How does Facebook deal with the metaphysical qualities of religion, namely, reconciling the perpetual burden of humanity— death, and, its eternal counterpart, giving life Meaning? Humans are social creatures and just the sense of community and global connectedness alone could, in a sense, create meaning to life— as it connects you to the human organism that transcends both time and space. All human experience is a perpetual story that builds in every direction and we are all part of that story. Facebook helps directly connect us to this process, in real time. Additionally, every post, photo, article and link— in other words, everything you have ever done on Facebook is enterally engrained on some storage device at Facebook HQ, with most likely various forms of redundancy. So, your self-curated digital life will live on forever: therefore, every photo, whim, post, random meal photo et al, will transcend time and space as part of the perpetual human story— as your life becomes another chapter in the epoch story of our species. In short, electronically speaking, you become immortal. This notion may seem unhumanistic or shallow, but look at it this way: most religious traditions see the afterlife as transcendence of your essence and not your body, so its not a far stretch to posit that your electronic impression will be a reflection of your essence— hence, they transcend together.

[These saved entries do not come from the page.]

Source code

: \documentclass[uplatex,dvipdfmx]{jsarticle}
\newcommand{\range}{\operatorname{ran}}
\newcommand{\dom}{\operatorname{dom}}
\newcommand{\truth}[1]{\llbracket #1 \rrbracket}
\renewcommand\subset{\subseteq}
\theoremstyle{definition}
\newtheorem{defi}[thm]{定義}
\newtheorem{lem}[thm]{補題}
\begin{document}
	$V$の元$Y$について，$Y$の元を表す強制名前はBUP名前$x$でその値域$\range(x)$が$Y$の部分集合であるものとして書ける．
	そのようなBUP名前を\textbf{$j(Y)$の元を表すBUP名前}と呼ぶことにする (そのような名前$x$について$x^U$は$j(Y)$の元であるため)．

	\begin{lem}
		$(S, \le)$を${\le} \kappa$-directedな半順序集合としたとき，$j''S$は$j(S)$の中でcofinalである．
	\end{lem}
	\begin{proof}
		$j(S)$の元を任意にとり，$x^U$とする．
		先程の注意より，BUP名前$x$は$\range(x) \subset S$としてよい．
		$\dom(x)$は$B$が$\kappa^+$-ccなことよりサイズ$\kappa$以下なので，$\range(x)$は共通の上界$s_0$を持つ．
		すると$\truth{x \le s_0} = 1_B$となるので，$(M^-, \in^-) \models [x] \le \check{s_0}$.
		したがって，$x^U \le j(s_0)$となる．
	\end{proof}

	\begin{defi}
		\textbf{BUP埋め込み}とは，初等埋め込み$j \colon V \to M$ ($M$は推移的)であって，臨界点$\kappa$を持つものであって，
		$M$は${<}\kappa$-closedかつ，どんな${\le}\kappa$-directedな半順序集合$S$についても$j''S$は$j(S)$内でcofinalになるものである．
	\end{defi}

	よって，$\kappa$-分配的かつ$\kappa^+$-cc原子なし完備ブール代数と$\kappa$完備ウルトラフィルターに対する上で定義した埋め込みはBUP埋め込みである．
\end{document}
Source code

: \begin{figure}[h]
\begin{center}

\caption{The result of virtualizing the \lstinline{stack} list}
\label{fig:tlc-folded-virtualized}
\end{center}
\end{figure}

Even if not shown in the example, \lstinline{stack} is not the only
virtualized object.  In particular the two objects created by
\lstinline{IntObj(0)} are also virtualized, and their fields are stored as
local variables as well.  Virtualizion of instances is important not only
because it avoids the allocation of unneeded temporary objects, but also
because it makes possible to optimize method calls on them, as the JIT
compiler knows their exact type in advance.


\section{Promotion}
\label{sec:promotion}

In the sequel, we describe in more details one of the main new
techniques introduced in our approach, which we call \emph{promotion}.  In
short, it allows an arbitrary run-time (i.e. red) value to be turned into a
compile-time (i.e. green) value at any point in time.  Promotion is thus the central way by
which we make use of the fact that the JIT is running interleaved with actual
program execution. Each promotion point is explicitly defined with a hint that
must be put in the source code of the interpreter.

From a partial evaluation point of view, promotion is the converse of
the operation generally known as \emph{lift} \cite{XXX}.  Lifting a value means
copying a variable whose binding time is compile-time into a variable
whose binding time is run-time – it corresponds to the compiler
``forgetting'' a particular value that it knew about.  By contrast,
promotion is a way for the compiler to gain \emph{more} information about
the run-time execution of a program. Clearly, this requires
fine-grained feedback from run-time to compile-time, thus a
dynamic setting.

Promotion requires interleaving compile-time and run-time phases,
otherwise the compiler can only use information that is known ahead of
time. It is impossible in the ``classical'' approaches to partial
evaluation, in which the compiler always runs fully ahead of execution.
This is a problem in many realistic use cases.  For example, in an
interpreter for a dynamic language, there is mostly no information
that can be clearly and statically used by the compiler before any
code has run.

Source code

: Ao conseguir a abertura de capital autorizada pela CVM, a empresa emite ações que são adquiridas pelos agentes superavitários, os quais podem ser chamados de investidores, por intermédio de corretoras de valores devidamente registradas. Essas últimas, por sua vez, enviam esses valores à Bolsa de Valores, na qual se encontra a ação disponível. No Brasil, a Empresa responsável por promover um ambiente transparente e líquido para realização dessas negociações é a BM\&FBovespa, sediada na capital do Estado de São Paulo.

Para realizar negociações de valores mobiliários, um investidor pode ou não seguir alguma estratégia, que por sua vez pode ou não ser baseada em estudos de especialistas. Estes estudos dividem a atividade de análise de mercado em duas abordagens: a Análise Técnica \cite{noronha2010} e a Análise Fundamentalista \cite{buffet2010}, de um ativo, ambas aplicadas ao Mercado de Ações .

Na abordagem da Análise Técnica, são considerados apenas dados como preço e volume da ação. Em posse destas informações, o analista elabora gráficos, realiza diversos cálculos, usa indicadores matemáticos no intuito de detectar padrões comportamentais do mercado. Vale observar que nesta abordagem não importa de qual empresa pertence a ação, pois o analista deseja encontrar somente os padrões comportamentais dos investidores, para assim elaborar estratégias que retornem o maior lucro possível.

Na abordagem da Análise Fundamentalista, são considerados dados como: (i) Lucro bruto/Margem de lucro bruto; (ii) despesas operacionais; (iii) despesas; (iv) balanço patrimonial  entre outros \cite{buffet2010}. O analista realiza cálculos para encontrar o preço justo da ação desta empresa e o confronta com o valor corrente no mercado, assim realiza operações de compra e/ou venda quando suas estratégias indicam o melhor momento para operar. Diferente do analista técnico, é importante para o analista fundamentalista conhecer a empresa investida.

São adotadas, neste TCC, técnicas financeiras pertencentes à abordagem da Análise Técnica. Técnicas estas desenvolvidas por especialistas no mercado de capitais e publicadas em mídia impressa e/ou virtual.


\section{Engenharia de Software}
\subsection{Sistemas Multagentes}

Lastly, and oddly, is the idea of Facebook as ideology. Facebook and their crafty algorithms automatically change your newsfeed and advertising and pretty much everything you do based on everything you click, say, like, comment and follow, in addition to the city you live in, age gender, web browser, computer brand, occupation, marital status, religion and so on. This may not seem like ideology on the surface, but I will explain how it can be argued as such. Ideology is a collection of beliefs that reside deep within yourself that you perceive as true and act, as if they’re true. In other words, its like wearing a pair of glasses that create a false reality that you unconsciously reinforce, perhaps as a defense-mechanism to feel connected to a group— or to feel an identity. On Facebook the ideology is not explicitly chosen, like in real life. In real life I can choose to register for the democratic party and volunteer for them, and then get a bombardment of their propaganda in my email inbox. As can I do that with any religious, political or social group. We choose our affiliations. Facebook creates a custom ideology based on everything you do, in other words, it creates your false reality, based on what you do, rather than what you choose. And, it perpetually adjusts with you. If you ‘like’ posts that are propaganda for the democratic party, then Facebook will alter your reality and create a higher likelihood of you seeing similar posts, reinforcing the ideology you are self-creating through action.
You may or may not be happy with being part of a Facebook religion, but there is a reason why religions have been a core part of the human experience for multiple millennia’s and moreover, there is also a reason why Facebook is so popular— they are, perhaps, both born from the same innate human desire: connection.
1. Edles, Laura Desfor, and Scott Appelrouth. Sociological Theory in the Classical Era: Text and Readings. Thousand Oaks, Calif.: Pine Forge, 2005. Print.